A last major piece of the state of South Carolina’s anti-illegal immigration law took effect Thursday as all small businesses became subject to fines and potential shutdowns for employing illegal workers.

All businesses in the state must now check their new hires’ legal status and fire any existing workers known to be in the country illegally. The law is one of the toughest in the United States and had been applied for a year to companies with more than 100 workers.

“Every employee on the payroll, regardless of their date hired, has to be legal,” said Jim Knight, office administrator and spokesman for the Department of Labor, Licensing and Regulation. He said investigators will randomly check all companies, though auditors will focus on businesses that traditionally employ illegal workers such as landscaping and construction firms, hotels, restaurants and chicken processors.

The state Office of Immigrant Worker Compliance has more than doubled its number of investigators, to 23, as 110,000 additional businesses fall under the law.

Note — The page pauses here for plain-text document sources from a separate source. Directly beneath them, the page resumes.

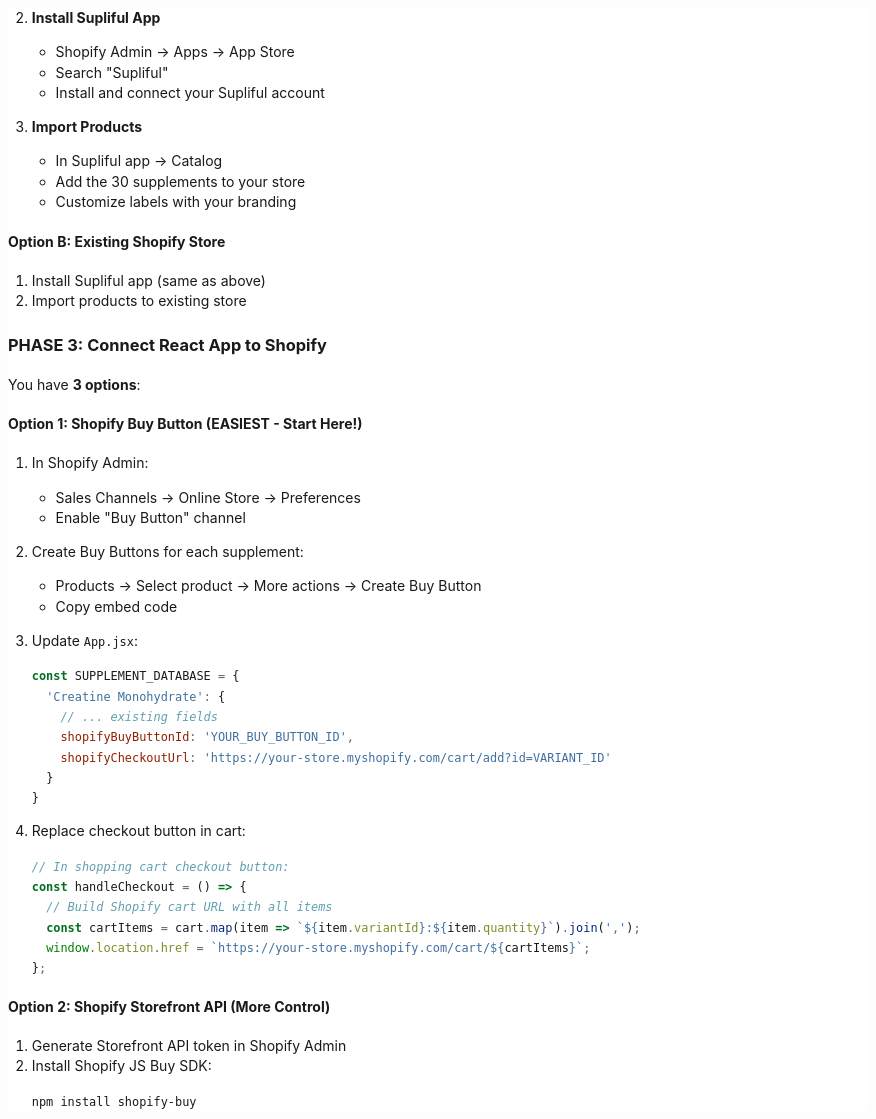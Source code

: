 2. **Install Supliful App**
   - Shopify Admin → Apps → App Store
   - Search "Supliful"
   - Install and connect your Supliful account

3. **Import Products**
   - In Supliful app → Catalog
   - Add the 30 supplements to your store
   - Customize labels with your branding

#### Option B: Existing Shopify Store

1. Install Supliful app (same as above)
2. Import products to existing store

### PHASE 3: Connect React App to Shopify

You have **3 options**:

#### Option 1: Shopify Buy Button (EASIEST - Start Here!)

1. In Shopify Admin:
   - Sales Channels → Online Store → Preferences
   - Enable "Buy Button" channel

2. Create Buy Buttons for each supplement:
   - Products → Select product → More actions → Create Buy Button
   - Copy embed code

3. Update `App.jsx`:
   ```javascript
   const SUPPLEMENT_DATABASE = {
     'Creatine Monohydrate': {
       // ... existing fields
       shopifyBuyButtonId: 'YOUR_BUY_BUTTON_ID',
       shopifyCheckoutUrl: 'https://your-store.myshopify.com/cart/add?id=VARIANT_ID'
     }
   }
   ```

4. Replace checkout button in cart:
   ```javascript
   // In shopping cart checkout button:
   const handleCheckout = () => {
     // Build Shopify cart URL with all items
     const cartItems = cart.map(item => `${item.variantId}:${item.quantity}`).join(',');
     window.location.href = `https://your-store.myshopify.com/cart/${cartItems}`;
   };
   ```

#### Option 2: Shopify Storefront API (More Control)

1. Generate Storefront API token in Shopify Admin
2. Install Shopify JS Buy SDK:
   ```bash
   npm install shopify-buy
   ```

The law takes full effect amid persisting controversy over an Arizona law that requires officers enforcing another law to question a person’s immigration status if there’s a reasonable suspicion the person is in the country illegally. South Carolina Republicans are vowing to seek a similar law next year.

The move by South Carolina lawmakers to expand the budget for the state office from $750,000 to $2 million this coming year comes even amid fiscal crisis and the layoffs of hundreds of state workers and the gutting of whole agencies. But supporters said it was crucial to crack down on illegal workers.

State Sen. Larry Martin said small business owners have long complained that they had to hire illegals to compete, or risk losing work to competitors who did so and underbid them. “No longer will they have the excuse they’ve got to do it because their competitor does it,” Martin said. Also, “there’s a degree of exploitation of illegal immigrants by unscrupulous employers. This will bring it to light.”

But employers in targeted industries say the focus on them is unfair. They’re concerned the law could drive away legal immigrants in this tourism-driven state, making it more difficult to hire people in jobs with already high turnover rates.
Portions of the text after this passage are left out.